Like with fundamental terrain itself, the thing that dictates how deep dirt/sand/etc. generates at a given position is indeed also controlled by a noise generator. While I haven't seen these at all in vanilla or minor modifications, CubicWorldGen's implementation of this can absolutely be broken like the others.

This requires directly changing the preset text as the setting we're after has no slider. Our target variable is cubicgen:biome_fill_noise_freq near the bottom. By default, this is set to a value that would result in it first generating at 34,359,738,368 blocks out, which is currently inaccessible as no known mods allow terrain generation at this distance, so the value will need to be increased to have it overflow within achievable bounds. To have it break at normal Far Lands distance, set it to 21.38787509 (preferably moving the Far Lands to generate farther away for convenience). Multiplying the frequency setting with the position the overflow starts at will always yield 268435456.

Here are examples of the overflowing in action: 2021-01-25_06 18 40 2021-01-25_06 22 52 2021-01-25_06 26 03

A notable thing about these far lands is the gravel that generates everywhere as a result. This must correspond to the noise generator hitting 0 or negative values. This also is therefore implied to happen in vanilla generation, as sufficiently deep bodies of water have gravel at the bottom. Indeed, the Far Lands that generate as a result will clearly affect oceans, resulting in dirt and disks generating on ocean floors like with beta 1.8-1.6.4: 2021-01-25_06 22 12

Digging underneath the lines will result in the non-gravel lines going very deep into the stone below. Hacking the mod to remove the limitations on this noise generator's accepted values (its corresponding setting in CubicWorldGen does not appear to be functional) results in these lines going infinitely deep down.

It's important to note, though, that CubicWorldGen isn't actually modifying vanilla terrain generation, but rather has its own recreation of vanilla world generation settings which it allows users to customize. As such, this soil depth noise must break differently from what vanilla's would be expected to. Notably vanilla uses simplex noise for soil depth, whereas CubicWorldGen employs usual perlin noise for this purpose. I have no knowledge of how simplex noise overflows as there are no other noise generators that use it that I can easily overflow.

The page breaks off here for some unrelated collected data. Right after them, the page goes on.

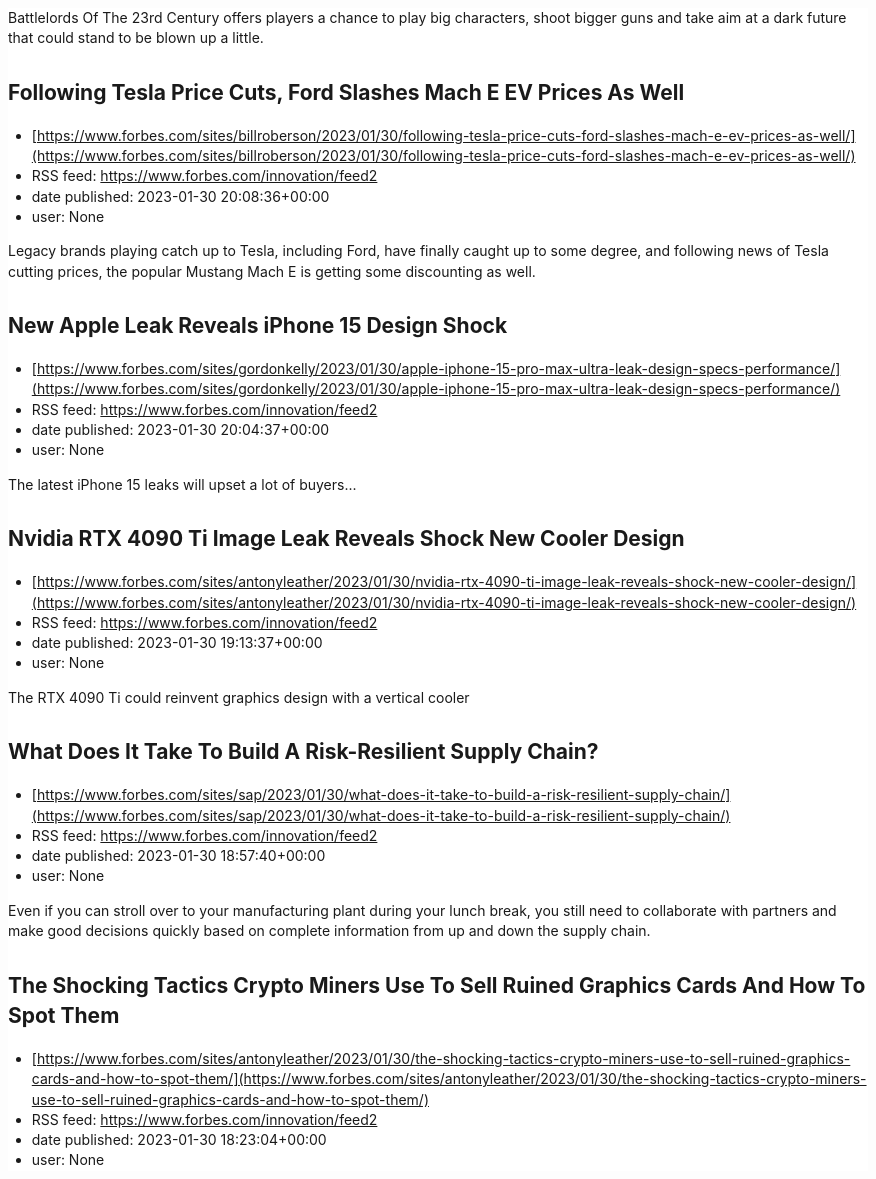 Battlelords Of The 23rd Century offers players a chance to play big characters, shoot bigger guns and take aim at a dark future that could stand to be blown up a little.

## Following Tesla Price Cuts, Ford Slashes Mach E EV Prices As Well
 - [https://www.forbes.com/sites/billroberson/2023/01/30/following-tesla-price-cuts-ford-slashes-mach-e-ev-prices-as-well/](https://www.forbes.com/sites/billroberson/2023/01/30/following-tesla-price-cuts-ford-slashes-mach-e-ev-prices-as-well/)
 - RSS feed: https://www.forbes.com/innovation/feed2
 - date published: 2023-01-30 20:08:36+00:00
 - user: None

Legacy brands playing catch up to Tesla, including Ford, have finally caught up to some degree, and following news of Tesla cutting prices, the popular Mustang Mach E is getting some discounting as well.

## New Apple Leak Reveals iPhone 15 Design Shock
 - [https://www.forbes.com/sites/gordonkelly/2023/01/30/apple-iphone-15-pro-max-ultra-leak-design-specs-performance/](https://www.forbes.com/sites/gordonkelly/2023/01/30/apple-iphone-15-pro-max-ultra-leak-design-specs-performance/)
 - RSS feed: https://www.forbes.com/innovation/feed2
 - date published: 2023-01-30 20:04:37+00:00
 - user: None

The latest iPhone 15 leaks will upset a lot of buyers...

## Nvidia RTX 4090 Ti Image Leak Reveals Shock New Cooler Design
 - [https://www.forbes.com/sites/antonyleather/2023/01/30/nvidia-rtx-4090-ti-image-leak-reveals-shock-new-cooler-design/](https://www.forbes.com/sites/antonyleather/2023/01/30/nvidia-rtx-4090-ti-image-leak-reveals-shock-new-cooler-design/)
 - RSS feed: https://www.forbes.com/innovation/feed2
 - date published: 2023-01-30 19:13:37+00:00
 - user: None

The RTX 4090 Ti could reinvent graphics design with a vertical cooler

## What Does It Take To Build A Risk-Resilient Supply Chain?
 - [https://www.forbes.com/sites/sap/2023/01/30/what-does-it-take-to-build-a-risk-resilient-supply-chain/](https://www.forbes.com/sites/sap/2023/01/30/what-does-it-take-to-build-a-risk-resilient-supply-chain/)
 - RSS feed: https://www.forbes.com/innovation/feed2
 - date published: 2023-01-30 18:57:40+00:00
 - user: None

Even if you can stroll over to your manufacturing plant during your lunch break, you still need to collaborate with partners and make good decisions quickly based on complete information from up and down the supply chain.

## The Shocking Tactics Crypto Miners Use To Sell Ruined Graphics Cards And How To Spot Them
 - [https://www.forbes.com/sites/antonyleather/2023/01/30/the-shocking-tactics-crypto-miners-use-to-sell-ruined-graphics-cards-and-how-to-spot-them/](https://www.forbes.com/sites/antonyleather/2023/01/30/the-shocking-tactics-crypto-miners-use-to-sell-ruined-graphics-cards-and-how-to-spot-them/)
 - RSS feed: https://www.forbes.com/innovation/feed2
 - date published: 2023-01-30 18:23:04+00:00
 - user: None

muzikbike commented 1 year ago

This is very much breakable in Beta 1.7.3 as well. In ChunkProviderGenerate, a bit above terrain shaping noises, there's the following line:

stoneNoise = field_908_o.generateNoiseOctaves(stoneNoise, i 16, j 16, 0.0D, 16, 16, 1, d 2D, d 2D, d * 2D);

By default, this would overflow out at 34,359,738,368 blocks. Let's instead crush things inwards a bit by changing the first two instances of d 2D to d 200000D - this should instead force an overflow at 343,597 blocks: 2023-03-13_08 00 28 2023-03-13_08 01 14 2023-03-13_08 01 42

As expected, we get long, one-dimensional lines of regions with deep soil alongside regions where the soil is incredibly deep, reaching all the way down to the bedrock layers. 2023-03-13_08 08 10

As this predates release 1.7's ocean generation changes, we have regions of exposed stone (the classic "basins") instead of gravel. Above the sea level, the topmost level is replaced with air, meaning that these areas are one block deeper than the surrounding terrain. Underwater, such regions are coplanar with the normal terrain.

The seed used here is 1.

This also exists in the Nether, in which it works much the same. For some reason, it still assumes that the sea level is 64 in the Nether, so when terrain dips below that after this overflows you'll be seeing a lot of misplaced lava. This remained an issue until release 1.16 or so.

allamassal commented 1 year ago

It seems that in newer versions, the biome fill noise far lands don't exist, and soil depth just becomes three blocks (4 if including the topmost block) everywhere after a certain point. This is because it was changed from Perlin to simplex noise (most likely in release 1.7).